**WHAT TO PRODUCE**
Copy out exactly the lines spanning the line with "3. [Sample Data](./Getting-Started/Sample-Data)" to the line with "## :wave: About me", inclusive, from the data underneath, with no pictures.

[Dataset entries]
*** Block opens ***

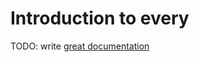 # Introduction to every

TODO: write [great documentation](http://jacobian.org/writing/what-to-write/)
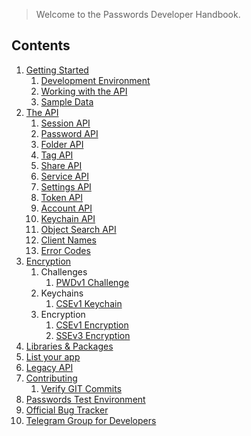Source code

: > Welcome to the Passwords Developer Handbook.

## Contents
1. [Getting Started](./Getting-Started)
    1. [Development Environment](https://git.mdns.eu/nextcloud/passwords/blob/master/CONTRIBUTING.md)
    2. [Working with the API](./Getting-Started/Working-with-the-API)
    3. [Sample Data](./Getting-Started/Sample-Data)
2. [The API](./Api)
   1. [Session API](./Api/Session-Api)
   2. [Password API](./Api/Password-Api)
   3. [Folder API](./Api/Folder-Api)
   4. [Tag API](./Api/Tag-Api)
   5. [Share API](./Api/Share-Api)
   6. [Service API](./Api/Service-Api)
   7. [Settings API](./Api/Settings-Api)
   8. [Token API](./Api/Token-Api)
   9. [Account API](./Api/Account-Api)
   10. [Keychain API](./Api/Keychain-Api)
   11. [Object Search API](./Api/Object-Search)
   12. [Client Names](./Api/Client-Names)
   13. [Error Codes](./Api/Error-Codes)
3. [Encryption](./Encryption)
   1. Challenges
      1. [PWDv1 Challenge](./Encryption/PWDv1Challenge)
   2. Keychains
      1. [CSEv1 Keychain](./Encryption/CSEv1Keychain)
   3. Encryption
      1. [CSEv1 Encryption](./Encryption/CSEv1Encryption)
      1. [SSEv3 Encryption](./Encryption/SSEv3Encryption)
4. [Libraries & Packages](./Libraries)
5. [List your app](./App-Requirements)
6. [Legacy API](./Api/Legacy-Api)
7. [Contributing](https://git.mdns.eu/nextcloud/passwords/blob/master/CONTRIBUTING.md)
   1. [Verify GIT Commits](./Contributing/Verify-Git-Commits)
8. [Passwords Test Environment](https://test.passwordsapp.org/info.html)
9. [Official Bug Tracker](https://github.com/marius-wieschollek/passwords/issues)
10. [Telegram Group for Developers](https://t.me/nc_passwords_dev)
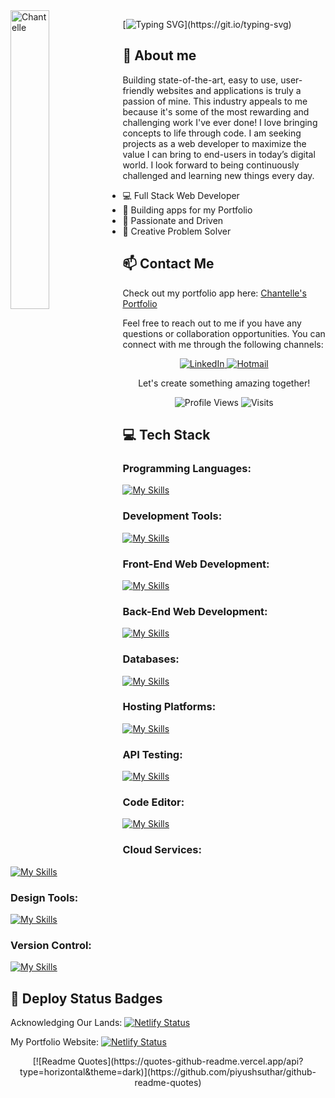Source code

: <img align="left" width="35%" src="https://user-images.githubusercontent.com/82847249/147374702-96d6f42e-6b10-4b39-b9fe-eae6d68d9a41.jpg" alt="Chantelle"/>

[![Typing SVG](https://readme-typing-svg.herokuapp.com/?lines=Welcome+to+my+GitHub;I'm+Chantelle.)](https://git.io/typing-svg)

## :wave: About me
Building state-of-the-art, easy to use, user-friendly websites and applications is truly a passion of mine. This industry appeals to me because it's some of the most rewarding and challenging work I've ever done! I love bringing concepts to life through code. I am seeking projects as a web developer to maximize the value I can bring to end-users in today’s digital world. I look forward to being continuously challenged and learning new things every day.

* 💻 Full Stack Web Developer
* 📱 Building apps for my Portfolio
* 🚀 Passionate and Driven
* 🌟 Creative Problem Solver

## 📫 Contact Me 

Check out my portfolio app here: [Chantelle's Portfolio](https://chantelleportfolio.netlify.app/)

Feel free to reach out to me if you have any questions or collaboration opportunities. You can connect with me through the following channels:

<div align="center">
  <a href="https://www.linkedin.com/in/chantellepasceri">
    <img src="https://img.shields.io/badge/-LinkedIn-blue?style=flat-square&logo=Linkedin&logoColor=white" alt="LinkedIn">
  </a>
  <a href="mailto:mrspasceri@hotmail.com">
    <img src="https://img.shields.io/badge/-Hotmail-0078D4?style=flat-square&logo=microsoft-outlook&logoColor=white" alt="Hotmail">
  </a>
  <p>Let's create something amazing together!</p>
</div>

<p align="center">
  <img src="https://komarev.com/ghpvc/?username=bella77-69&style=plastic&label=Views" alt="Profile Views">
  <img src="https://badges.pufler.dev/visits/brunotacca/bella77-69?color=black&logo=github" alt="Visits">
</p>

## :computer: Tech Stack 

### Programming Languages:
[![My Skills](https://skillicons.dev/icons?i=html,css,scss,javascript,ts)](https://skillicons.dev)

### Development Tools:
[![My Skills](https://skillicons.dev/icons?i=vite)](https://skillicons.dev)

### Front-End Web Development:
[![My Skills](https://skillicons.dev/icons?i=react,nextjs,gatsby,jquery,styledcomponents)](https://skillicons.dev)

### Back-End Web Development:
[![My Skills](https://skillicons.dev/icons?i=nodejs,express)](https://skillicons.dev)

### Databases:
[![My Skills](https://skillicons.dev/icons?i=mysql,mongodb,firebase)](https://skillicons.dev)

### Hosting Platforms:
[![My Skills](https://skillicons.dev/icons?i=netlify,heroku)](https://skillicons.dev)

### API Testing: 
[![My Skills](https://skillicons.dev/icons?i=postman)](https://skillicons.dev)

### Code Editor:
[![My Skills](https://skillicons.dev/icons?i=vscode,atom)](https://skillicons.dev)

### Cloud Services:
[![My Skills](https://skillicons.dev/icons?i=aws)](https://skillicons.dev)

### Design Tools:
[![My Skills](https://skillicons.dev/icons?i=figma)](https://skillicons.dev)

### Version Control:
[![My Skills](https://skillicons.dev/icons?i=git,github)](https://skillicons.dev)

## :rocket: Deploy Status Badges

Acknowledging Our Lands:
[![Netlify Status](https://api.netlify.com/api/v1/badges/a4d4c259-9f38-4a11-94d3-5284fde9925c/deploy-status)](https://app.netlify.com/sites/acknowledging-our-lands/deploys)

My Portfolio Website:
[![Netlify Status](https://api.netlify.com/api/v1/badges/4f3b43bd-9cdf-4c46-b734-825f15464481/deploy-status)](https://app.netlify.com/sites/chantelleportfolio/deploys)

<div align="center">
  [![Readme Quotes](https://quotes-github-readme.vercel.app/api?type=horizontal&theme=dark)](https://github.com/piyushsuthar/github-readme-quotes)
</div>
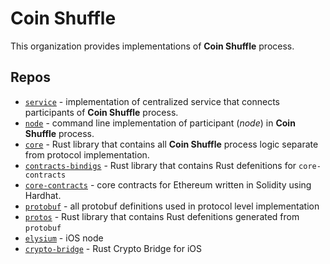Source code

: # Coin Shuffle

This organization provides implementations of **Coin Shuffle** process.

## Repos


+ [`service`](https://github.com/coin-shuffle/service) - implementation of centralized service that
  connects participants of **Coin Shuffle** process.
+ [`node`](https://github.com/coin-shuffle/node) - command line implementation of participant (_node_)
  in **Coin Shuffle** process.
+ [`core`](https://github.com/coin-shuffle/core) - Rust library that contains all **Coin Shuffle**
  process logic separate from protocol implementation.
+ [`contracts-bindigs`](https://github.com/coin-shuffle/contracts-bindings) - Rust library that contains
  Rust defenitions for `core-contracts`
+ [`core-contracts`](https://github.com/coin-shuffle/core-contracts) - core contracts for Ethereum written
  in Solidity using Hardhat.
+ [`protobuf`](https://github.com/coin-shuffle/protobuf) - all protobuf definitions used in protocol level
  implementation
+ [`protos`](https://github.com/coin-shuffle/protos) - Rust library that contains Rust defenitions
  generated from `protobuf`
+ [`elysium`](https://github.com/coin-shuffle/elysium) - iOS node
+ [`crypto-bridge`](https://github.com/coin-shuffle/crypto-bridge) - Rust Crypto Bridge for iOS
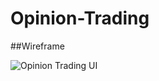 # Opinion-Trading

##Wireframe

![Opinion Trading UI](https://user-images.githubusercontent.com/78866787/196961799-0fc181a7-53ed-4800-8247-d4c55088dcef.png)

*** Block closes ***
*** Block opens ***

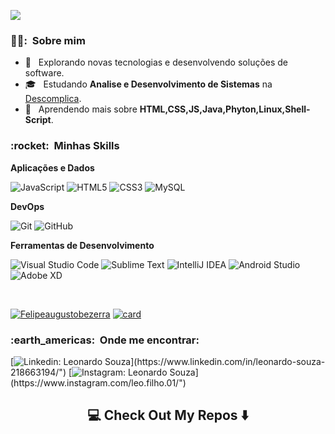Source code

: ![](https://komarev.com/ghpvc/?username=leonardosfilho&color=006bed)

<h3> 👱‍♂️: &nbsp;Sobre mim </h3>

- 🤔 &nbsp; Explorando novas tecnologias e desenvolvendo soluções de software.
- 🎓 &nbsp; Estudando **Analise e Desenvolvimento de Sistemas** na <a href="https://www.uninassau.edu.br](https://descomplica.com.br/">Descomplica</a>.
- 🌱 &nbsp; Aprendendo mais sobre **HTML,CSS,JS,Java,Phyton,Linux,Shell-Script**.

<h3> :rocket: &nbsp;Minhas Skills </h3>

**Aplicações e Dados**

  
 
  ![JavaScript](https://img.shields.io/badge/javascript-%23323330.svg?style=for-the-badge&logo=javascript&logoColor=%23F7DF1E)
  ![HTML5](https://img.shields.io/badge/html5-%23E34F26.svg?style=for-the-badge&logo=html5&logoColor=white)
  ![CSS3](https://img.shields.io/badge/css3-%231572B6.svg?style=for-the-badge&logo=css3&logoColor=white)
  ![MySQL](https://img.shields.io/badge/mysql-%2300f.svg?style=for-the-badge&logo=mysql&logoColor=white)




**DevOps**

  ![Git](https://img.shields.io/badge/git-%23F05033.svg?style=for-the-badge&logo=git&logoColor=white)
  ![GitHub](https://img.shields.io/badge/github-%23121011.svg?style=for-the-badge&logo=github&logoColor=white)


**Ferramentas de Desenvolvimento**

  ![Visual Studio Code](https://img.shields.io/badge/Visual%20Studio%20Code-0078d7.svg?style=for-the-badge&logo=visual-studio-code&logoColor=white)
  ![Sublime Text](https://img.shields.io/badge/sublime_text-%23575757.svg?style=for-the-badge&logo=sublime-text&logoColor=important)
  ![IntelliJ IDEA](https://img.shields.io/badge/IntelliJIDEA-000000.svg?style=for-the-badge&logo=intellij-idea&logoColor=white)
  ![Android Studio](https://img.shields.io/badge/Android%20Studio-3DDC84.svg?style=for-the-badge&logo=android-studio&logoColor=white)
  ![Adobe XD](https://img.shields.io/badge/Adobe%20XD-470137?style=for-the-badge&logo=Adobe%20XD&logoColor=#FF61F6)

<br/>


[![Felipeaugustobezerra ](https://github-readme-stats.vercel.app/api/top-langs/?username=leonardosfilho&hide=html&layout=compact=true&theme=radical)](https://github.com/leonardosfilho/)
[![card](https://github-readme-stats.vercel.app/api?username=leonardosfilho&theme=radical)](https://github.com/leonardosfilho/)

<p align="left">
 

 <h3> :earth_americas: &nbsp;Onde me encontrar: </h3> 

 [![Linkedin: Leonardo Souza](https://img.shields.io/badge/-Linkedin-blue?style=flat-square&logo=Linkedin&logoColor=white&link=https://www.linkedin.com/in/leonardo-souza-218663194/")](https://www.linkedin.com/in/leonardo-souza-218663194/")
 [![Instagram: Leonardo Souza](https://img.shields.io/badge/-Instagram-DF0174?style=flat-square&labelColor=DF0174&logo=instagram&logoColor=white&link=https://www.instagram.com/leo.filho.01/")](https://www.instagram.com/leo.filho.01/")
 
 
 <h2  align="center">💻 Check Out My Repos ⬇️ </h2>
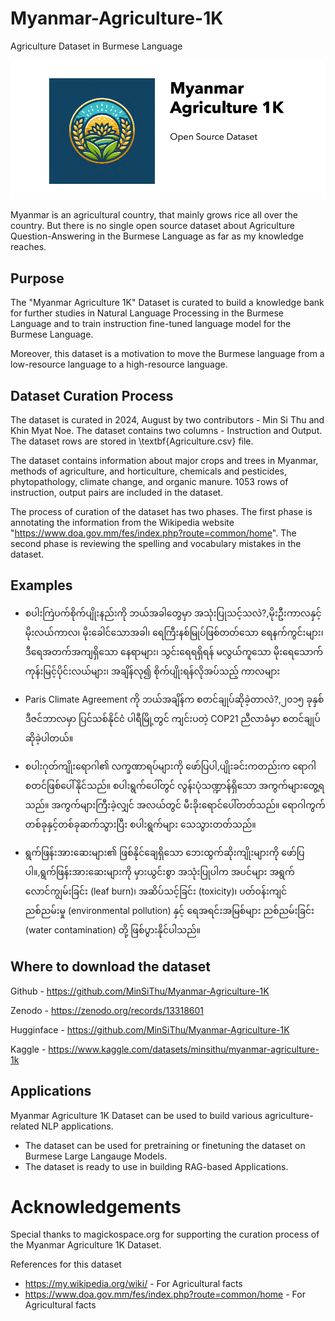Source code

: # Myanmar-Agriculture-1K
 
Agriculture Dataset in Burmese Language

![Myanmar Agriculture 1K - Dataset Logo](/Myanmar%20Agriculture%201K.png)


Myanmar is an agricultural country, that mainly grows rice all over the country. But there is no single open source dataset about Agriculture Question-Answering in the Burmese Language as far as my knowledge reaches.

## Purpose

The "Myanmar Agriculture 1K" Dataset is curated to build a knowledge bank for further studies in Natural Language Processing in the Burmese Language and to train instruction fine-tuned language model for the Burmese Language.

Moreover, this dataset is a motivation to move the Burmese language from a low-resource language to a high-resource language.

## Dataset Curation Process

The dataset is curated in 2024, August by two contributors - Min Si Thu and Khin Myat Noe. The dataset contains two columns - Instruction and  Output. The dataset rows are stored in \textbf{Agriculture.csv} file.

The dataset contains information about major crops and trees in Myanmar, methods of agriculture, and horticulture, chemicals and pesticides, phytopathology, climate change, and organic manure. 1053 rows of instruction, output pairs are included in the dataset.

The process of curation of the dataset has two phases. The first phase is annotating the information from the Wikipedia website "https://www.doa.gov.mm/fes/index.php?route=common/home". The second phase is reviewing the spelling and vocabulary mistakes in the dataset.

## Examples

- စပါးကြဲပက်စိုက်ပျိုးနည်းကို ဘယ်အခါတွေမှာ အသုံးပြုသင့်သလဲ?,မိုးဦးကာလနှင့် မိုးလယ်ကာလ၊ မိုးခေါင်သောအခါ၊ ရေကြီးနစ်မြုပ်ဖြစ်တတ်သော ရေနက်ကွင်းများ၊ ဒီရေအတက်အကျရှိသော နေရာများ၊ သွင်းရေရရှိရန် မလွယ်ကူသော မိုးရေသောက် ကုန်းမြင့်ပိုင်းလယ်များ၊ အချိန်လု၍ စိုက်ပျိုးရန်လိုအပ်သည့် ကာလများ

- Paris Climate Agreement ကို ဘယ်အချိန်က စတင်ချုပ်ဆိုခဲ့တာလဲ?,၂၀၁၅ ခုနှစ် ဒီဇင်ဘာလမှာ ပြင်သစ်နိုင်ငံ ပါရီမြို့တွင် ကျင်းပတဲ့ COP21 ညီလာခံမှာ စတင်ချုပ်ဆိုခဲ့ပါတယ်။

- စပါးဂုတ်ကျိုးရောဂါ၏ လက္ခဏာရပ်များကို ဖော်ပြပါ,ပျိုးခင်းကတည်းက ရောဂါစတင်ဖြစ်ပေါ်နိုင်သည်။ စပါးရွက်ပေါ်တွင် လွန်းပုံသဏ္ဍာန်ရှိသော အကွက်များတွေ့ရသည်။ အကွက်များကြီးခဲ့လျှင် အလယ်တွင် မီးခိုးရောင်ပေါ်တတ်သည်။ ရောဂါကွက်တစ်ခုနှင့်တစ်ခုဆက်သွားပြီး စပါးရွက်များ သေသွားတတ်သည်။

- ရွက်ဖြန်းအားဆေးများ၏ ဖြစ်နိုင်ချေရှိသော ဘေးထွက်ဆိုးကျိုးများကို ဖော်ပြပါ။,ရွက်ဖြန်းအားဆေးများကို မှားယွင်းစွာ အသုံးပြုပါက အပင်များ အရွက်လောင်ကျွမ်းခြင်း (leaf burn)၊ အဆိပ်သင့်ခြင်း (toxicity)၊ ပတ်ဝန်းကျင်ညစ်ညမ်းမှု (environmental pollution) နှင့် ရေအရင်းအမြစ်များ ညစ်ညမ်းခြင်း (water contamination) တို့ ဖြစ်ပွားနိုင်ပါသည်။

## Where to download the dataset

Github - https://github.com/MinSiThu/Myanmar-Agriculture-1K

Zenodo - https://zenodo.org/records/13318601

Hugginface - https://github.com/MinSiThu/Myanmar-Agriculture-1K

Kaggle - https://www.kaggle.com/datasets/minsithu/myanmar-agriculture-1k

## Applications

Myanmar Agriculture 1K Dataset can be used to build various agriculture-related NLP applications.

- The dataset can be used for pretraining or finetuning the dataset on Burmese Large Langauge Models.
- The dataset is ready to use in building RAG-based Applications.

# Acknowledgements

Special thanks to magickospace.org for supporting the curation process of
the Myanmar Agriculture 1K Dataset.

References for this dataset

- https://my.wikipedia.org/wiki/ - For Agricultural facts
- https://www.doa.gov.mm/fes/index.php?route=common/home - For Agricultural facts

*** Block closes ***
*** Block opens ***

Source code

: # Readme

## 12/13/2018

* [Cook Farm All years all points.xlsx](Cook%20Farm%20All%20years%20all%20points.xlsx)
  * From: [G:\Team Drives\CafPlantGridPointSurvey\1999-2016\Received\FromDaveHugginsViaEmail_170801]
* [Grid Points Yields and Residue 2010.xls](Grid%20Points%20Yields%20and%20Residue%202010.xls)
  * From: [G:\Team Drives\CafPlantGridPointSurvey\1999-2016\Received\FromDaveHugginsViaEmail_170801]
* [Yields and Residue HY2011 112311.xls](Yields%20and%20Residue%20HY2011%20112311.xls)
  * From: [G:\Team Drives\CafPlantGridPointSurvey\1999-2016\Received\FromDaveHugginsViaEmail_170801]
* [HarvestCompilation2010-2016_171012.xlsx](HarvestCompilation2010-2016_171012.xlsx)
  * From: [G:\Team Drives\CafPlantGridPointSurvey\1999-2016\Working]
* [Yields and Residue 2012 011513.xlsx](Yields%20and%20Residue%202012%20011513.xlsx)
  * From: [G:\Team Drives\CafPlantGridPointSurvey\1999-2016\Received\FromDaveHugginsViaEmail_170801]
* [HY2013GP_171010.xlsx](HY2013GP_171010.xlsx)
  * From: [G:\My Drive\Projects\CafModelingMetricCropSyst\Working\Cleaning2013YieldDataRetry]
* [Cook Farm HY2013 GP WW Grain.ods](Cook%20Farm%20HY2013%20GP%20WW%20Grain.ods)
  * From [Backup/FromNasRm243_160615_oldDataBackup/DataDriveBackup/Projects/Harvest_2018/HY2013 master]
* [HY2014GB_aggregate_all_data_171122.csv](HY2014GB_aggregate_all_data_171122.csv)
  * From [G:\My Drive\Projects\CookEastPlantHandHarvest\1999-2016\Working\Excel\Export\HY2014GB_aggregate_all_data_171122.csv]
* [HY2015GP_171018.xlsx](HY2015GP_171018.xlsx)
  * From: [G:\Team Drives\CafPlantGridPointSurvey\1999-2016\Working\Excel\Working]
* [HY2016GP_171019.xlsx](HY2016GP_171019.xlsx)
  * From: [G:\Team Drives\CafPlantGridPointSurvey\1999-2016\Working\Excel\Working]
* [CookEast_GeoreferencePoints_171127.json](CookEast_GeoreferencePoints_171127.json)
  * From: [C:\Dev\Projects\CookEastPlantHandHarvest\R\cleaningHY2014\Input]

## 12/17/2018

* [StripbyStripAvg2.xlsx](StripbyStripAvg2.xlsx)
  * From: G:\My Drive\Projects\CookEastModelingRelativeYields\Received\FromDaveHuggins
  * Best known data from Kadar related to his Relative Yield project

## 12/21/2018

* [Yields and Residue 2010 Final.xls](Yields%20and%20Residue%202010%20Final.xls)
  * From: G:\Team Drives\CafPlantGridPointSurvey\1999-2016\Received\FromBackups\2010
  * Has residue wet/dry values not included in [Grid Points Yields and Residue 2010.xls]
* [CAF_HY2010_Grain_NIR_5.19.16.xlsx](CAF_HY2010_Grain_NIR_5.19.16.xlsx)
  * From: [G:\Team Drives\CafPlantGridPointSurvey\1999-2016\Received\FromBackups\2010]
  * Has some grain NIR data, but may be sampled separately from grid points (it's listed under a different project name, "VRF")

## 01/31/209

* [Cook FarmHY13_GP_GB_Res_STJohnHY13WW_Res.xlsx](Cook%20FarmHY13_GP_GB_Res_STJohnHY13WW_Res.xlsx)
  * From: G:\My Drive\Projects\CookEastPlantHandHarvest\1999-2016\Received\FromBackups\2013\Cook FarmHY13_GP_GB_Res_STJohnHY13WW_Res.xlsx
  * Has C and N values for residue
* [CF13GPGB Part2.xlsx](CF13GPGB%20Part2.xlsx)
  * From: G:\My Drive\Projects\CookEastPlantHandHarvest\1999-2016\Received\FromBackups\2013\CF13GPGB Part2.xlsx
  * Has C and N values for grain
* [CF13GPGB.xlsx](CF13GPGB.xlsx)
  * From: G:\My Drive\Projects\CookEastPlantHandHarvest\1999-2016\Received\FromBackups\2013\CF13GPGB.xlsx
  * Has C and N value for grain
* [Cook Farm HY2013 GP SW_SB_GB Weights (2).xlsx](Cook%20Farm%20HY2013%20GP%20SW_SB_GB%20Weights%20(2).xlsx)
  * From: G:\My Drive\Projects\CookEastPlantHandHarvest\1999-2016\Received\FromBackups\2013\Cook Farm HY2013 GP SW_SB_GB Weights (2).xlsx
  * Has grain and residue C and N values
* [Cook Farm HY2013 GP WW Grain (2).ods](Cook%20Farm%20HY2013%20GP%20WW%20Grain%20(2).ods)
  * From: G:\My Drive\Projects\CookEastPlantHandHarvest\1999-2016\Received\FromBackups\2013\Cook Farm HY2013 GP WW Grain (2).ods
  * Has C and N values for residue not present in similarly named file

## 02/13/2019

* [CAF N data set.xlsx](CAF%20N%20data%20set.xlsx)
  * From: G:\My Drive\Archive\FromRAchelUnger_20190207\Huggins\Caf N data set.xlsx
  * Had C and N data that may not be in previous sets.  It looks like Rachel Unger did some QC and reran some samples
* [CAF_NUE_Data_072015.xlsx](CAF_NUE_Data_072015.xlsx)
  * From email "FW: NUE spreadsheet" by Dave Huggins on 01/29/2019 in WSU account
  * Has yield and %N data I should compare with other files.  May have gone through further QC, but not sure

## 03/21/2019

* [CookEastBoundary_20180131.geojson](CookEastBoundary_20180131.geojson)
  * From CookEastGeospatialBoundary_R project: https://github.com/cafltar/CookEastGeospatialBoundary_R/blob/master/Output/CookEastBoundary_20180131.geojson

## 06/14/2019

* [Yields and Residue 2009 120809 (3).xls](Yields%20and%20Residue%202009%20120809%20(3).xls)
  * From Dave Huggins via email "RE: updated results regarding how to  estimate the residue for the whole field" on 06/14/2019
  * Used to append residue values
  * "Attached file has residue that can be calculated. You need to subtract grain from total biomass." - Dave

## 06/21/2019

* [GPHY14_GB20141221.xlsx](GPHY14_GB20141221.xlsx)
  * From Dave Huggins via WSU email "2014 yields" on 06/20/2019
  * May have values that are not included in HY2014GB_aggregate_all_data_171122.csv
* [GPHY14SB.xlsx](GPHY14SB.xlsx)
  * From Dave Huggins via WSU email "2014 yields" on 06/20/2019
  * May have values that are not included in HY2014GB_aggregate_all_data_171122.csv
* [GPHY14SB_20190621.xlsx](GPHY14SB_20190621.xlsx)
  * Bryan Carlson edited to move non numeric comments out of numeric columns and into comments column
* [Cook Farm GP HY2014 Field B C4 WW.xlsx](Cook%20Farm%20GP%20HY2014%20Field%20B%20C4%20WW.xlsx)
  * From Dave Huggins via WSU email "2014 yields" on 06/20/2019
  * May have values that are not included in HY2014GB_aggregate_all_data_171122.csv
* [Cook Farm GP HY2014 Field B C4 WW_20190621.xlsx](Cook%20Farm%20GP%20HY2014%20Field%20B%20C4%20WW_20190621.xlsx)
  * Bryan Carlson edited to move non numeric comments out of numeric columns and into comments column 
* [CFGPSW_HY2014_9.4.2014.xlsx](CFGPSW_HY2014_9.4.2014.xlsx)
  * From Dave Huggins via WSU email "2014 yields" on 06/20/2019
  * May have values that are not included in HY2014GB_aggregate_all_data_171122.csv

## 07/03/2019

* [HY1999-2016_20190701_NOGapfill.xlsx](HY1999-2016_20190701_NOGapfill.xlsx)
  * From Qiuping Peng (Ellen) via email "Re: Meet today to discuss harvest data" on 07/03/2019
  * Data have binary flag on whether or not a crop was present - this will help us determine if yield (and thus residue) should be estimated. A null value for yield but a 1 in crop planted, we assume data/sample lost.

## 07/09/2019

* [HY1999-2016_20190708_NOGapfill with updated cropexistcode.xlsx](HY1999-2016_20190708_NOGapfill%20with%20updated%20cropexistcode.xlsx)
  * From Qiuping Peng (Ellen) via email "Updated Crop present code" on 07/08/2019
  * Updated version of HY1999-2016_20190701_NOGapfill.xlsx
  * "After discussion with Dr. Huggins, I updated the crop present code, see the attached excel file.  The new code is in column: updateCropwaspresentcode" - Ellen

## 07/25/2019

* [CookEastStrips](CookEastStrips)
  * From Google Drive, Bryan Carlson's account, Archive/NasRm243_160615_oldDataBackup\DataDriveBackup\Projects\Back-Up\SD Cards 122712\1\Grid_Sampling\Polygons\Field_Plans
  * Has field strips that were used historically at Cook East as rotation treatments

*** Block closes ***

**WORKED SOLUTION**
    3. [Sample Data](./Getting-Started/Sample-Data)
2. [The API](./Api)
   1. [Session API](./Api/Session-Api)
   2. [Password API](./Api/Password-Api)
   3. [Folder API](./Api/Folder-Api)
   4. [Tag API](./Api/Tag-Api)
   5. [Share API](./Api/Share-Api)
   6. [Service API](./Api/Service-Api)
   7. [Settings API](./Api/Settings-Api)
   8. [Token API](./Api/Token-Api)
   9. [Account API](./Api/Account-Api)
   10. [Keychain API](./Api/Keychain-Api)
   11. [Object Search API](./Api/Object-Search)
   12. [Client Names](./Api/Client-Names)
   13. [Error Codes](./Api/Error-Codes)
3. [Encryption](./Encryption)
   1. Challenges
      1. [PWDv1 Challenge](./Encryption/PWDv1Challenge)
   2. Keychains
      1. [CSEv1 Keychain](./Encryption/CSEv1Keychain)
   3. Encryption
      1. [CSEv1 Encryption](./Encryption/CSEv1Encryption)
      1. [SSEv3 Encryption](./Encryption/SSEv3Encryption)
4. [Libraries & Packages](./Libraries)
5. [List your app](./App-Requirements)
6. [Legacy API](./Api/Legacy-Api)
7. [Contributing](https://git.mdns.eu/nextcloud/passwords/blob/master/CONTRIBUTING.md)
   1. [Verify GIT Commits](./Contributing/Verify-Git-Commits)
8. [Passwords Test Environment](https://test.passwordsapp.org/info.html)
9. [Official Bug Tracker](https://github.com/marius-wieschollek/passwords/issues)
10. [Telegram Group for Developers](https://t.me/nc_passwords_dev)
Source code

: <img align="left" width="35%" src="https://user-images.githubusercontent.com/82847249/147374702-96d6f42e-6b10-4b39-b9fe-eae6d68d9a41.jpg" alt="Chantelle"/>

[![Typing SVG](https://readme-typing-svg.herokuapp.com/?lines=Welcome+to+my+GitHub;I'm+Chantelle.)](https://git.io/typing-svg)

## :wave: About me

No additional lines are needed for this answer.